Possible market abuse in fund management companies accelerated globally after employees first worked from home last year and have not fallen completely back since, according to data from TradingHub, a monitoring group.

Unlike in banks, where an increase in “red flag” alarms over possible market manipulation or insider trading evaporated over the summer, the number of suspicious events has remained high among investors, the figures show, with just under 6 percent of transactions. from warnings. The results come from data provided by some of the world’s largest banks and fund managers with more than $ 20tn of assets under management.

The new data sharply contrasts the decline in the number of reports of suspicious trades and possible market abuse sent to the Financial Conduct Authority, the UK Financial Watchdog, in the first months after the pandemic forced thousands of traders to work from home.

It underscores the difficulties that companies have had in trying to find potentially bad behavior of employees working away from offices equipped with recorded telephone lines and strict access to sensitive businesses, such as floor trading.

Institutions that handle sensitive information, such as banks and asset managers, typically need to report any suspicious activity immediately.

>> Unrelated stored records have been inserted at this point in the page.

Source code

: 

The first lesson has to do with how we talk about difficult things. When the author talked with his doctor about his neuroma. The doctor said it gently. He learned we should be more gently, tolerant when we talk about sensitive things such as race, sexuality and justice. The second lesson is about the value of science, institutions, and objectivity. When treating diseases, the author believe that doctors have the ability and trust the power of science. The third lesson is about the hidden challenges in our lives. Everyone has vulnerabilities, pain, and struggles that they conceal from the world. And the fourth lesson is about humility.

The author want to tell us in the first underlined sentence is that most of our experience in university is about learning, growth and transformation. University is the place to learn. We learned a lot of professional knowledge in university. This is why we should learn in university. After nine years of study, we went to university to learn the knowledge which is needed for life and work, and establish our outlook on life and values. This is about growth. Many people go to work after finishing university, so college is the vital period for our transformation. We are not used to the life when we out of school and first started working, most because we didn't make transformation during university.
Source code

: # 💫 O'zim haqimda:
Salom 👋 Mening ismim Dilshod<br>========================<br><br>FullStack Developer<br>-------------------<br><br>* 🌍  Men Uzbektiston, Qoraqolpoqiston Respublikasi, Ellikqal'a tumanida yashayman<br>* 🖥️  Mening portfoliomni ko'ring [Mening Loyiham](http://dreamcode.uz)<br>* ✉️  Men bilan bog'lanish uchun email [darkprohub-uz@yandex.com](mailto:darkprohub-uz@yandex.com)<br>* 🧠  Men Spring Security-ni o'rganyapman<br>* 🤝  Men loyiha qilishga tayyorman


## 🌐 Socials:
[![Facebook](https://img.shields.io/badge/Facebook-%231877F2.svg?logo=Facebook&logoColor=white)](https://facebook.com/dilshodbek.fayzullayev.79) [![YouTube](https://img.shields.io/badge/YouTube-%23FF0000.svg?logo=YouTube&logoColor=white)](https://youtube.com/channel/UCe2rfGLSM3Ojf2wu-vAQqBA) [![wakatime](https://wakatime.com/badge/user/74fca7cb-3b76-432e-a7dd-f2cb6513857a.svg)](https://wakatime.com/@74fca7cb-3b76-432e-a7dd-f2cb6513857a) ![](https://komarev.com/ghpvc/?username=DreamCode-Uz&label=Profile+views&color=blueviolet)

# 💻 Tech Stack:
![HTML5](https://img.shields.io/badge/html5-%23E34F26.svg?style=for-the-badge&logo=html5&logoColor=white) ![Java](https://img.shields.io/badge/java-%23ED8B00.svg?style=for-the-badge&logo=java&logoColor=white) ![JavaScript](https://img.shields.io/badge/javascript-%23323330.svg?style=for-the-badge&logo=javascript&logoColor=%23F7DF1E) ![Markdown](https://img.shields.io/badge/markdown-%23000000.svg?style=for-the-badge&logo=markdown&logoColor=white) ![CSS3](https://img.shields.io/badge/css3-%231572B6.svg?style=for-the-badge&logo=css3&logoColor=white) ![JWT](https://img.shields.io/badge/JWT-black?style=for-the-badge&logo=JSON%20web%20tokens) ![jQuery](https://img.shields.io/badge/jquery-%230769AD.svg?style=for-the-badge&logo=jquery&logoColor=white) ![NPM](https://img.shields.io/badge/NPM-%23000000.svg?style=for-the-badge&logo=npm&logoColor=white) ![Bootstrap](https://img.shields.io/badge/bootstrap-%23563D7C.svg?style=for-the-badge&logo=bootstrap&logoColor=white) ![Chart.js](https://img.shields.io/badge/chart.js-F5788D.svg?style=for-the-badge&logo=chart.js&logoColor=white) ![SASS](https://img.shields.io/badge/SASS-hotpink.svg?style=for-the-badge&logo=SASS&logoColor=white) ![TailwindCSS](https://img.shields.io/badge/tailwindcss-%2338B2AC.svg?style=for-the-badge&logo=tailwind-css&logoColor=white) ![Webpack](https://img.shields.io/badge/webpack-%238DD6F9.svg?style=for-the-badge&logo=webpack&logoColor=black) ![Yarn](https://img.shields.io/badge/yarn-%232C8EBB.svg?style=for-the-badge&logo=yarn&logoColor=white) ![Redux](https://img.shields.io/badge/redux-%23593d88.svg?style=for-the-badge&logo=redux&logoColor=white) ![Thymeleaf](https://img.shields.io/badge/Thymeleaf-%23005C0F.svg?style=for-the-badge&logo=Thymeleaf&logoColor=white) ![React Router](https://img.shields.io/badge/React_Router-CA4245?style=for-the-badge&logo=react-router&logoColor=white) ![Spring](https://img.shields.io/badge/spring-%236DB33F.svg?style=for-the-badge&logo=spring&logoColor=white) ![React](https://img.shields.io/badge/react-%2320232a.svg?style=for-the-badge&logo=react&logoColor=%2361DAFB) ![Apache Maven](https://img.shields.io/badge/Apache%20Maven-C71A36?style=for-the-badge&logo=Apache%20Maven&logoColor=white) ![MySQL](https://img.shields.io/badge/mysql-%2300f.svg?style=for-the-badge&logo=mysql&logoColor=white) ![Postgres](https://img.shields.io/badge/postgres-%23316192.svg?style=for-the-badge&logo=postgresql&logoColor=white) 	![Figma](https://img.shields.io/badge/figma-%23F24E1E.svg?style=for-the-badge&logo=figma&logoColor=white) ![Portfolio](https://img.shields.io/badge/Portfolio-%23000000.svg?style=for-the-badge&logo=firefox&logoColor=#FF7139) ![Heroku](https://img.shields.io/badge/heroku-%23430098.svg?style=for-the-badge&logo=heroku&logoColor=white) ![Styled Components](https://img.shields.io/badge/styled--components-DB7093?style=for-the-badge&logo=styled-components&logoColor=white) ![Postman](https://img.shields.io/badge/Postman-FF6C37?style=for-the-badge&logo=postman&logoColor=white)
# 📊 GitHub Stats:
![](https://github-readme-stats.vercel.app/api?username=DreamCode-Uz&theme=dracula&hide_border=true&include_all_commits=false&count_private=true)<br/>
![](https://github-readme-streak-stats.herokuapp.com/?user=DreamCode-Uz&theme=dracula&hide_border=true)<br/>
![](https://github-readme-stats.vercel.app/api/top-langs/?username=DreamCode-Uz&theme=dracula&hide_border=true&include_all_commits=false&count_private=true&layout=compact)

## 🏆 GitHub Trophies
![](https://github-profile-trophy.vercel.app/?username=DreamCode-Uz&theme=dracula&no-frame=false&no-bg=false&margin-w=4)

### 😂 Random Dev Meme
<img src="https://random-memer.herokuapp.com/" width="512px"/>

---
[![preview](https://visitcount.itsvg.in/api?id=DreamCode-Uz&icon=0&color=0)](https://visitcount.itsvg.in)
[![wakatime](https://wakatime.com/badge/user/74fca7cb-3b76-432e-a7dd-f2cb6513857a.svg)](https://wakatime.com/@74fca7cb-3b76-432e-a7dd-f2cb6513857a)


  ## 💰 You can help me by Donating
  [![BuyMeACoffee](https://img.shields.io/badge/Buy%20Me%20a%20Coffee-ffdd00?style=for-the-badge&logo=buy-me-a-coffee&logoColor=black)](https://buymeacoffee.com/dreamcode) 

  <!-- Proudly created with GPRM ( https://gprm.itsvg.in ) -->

But campaign groups on privacy have warned about the level of intrusion from surveillance technology into employees at home.

Nevertheless, the data suggest that working from home with looser control over communication and less direct supervision from peers can create more breeding ground for abuse in the financial markets.

“[Banks] managed to respond faster to the risk than the buying side, ”said David Hesketh, founder of TradingHub. “It could also be that the banks have increased their surveys.”

Stock trading produces more alarms than in bonds and credit, he added, while insider trading is a more urgent risk than market manipulation. In banks for which TradingHub has a smaller set of data, the frequency of potentially suspicious trades has dropped back to approx. 2 percent from an increase up to 6 percent when the lockdown first forced the financial sector to work from home last spring.

TradingHub specializes in monitoring trades across a range of asset classes and generates daily reports on transactions that warrant further compliance checks.

Sometimes it may be because trading instructions appear to be so-called spoofs that traders do not really intend to perform, or they may stem from what appears to be an unusually lucky fortune – a possible indication that traders or investors have traded on inside knowledge.

Some of the warnings turn out to be “false positives” during further investigation, the group said.

TradingHub has recently begun building aggregate benchmarks to determine the average rate at which certain teams or asset classes generate suspicious activity, designed to help banks compare to each other so they and regulators can see potential areas of interest

“Benchmarks show that market abuse risk did not increase surprisingly sharply in 2020 as a result of remote control from Covid response and increased market volatility and illiquidity. Financial firms all responded to this threat to market integrity at varying speeds. However, these risks still remain above the levels before Covid, and companies need to be even more aware of market abuse, ”said Hesketh.

The number of “suspicious trades” reported to the UK FCA last year was 215 in April and 258 in May, the lowest number since stricter European rules came into force in July 2016, according to data from the regulator. The decline was due to fewer reports of potential insider trading.

At the time, the FCA said the number varied according to market conditions and activity, and there could be several reasons for the decline, including companies taking more robust steps to tackle the risk of economic crime.

As the pandemic swept through Europe, the FCA warned that anyone dealing with inside information is expected to continue “acting in a way that supports the integrity and orderly functioning of financial markets”. It is expected to report full figures for 2020 in the coming weeks.